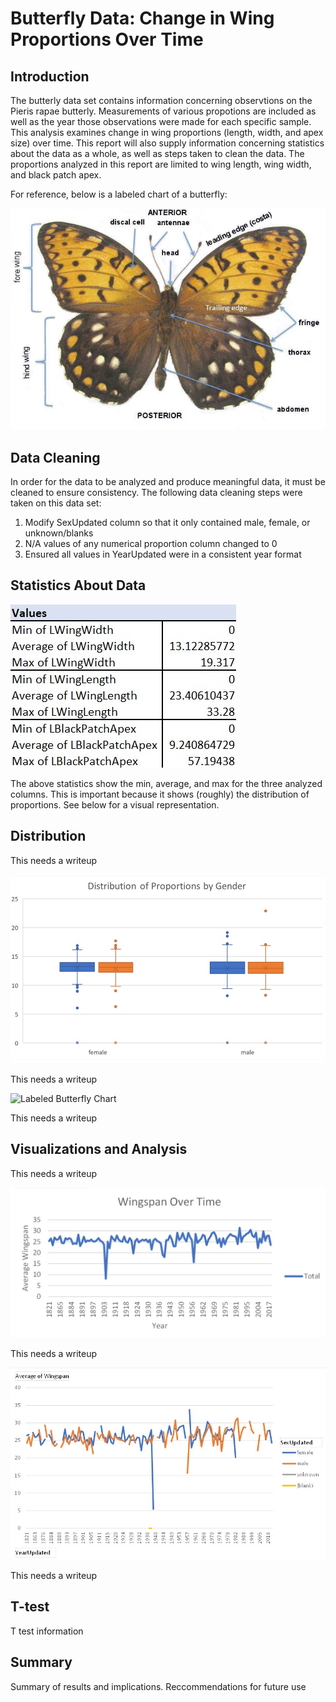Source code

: # Butterfly Data: Change in Wing Proportions Over Time
## Introduction
The butterly data set contains information concerning observtions on the Pieris rapae butterly. Measurements of various propotions are included as well as the year those observations were made for each specific sample. This analysis examines change in wing proportions (length, width, and apex size) over time. This report will also supply information concerning statistics about the data as a whole, as well as steps taken to clean the data. The proportions analyzed in this report are limited to wing length, wing width, and black patch apex.

For reference, below is a labeled chart of a butterfly:

![Labeled Butterfly Chart](Visualizations/butterfly-anatomy.jpg)

## Data Cleaning
In order for the data to be analyzed and produce meaningful data, it must be cleaned to ensure consistency. The following data cleaning steps were taken on this data set: 
1. Modify SexUpdated column so that it only contained male, female, or unknown/blanks
2. N/A values of any numerical proportion column changed to 0
3. Ensured all values in YearUpdated were in a consistent year format

## Statistics About Data

![Stats about data](Visualizations/proportion_stats.jpg)

The above statistics show the min, average, and max for the three analyzed columns. This is important because it shows (roughly) the distribution of proportions. See below for a visual representation.

## Distribution
This needs a writeup

![Labeled Butterfly Chart](Visualizations/box_by_gender.jpg)

This needs a writeup

![Labeled Butterfly Chart](Visualizations/hist_wingspanjpg)

This needs a writeup

## Visualizations and Analysis
This needs a writeup

![Labeled Butterfly Chart](Visualizations/all_wingspan_overtime.jpg)

This needs a writeup

![Labeled Butterfly Chart](Visualizations/gender_over_time.jpg)

This needs a writeup

## T-test
T test information

## Summary
Summary of results and implications. Reccommendations for future use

**TASK REQUIREMENTS**
Output all the entries above verbatim, please. No images.

**ANSWER TO THIS EXERCISE**
Source code

: # Butterfly Data: Change in Wing Proportions Over Time
## Introduction
The butterly data set contains information concerning observtions on the Pieris rapae butterly. Measurements of various propotions are included as well as the year those observations were made for each specific sample. This analysis examines change in wing proportions (length, width, and apex size) over time. This report will also supply information concerning statistics about the data as a whole, as well as steps taken to clean the data. The proportions analyzed in this report are limited to wing length, wing width, and black patch apex.

For reference, below is a labeled chart of a butterfly:

![Labeled Butterfly Chart](Visualizations/butterfly-anatomy.jpg)

## Data Cleaning
In order for the data to be analyzed and produce meaningful data, it must be cleaned to ensure consistency. The following data cleaning steps were taken on this data set: 
1. Modify SexUpdated column so that it only contained male, female, or unknown/blanks
2. N/A values of any numerical proportion column changed to 0
3. Ensured all values in YearUpdated were in a consistent year format

## Statistics About Data

![Stats about data](Visualizations/proportion_stats.jpg)

The above statistics show the min, average, and max for the three analyzed columns. This is important because it shows (roughly) the distribution of proportions. See below for a visual representation.

## Distribution
This needs a writeup

![Labeled Butterfly Chart](Visualizations/box_by_gender.jpg)

This needs a writeup

![Labeled Butterfly Chart](Visualizations/hist_wingspanjpg)

This needs a writeup

## Visualizations and Analysis
This needs a writeup

![Labeled Butterfly Chart](Visualizations/all_wingspan_overtime.jpg)

This needs a writeup

![Labeled Butterfly Chart](Visualizations/gender_over_time.jpg)

This needs a writeup

## T-test
T test information

## Summary
Summary of results and implications. Reccommendations for future use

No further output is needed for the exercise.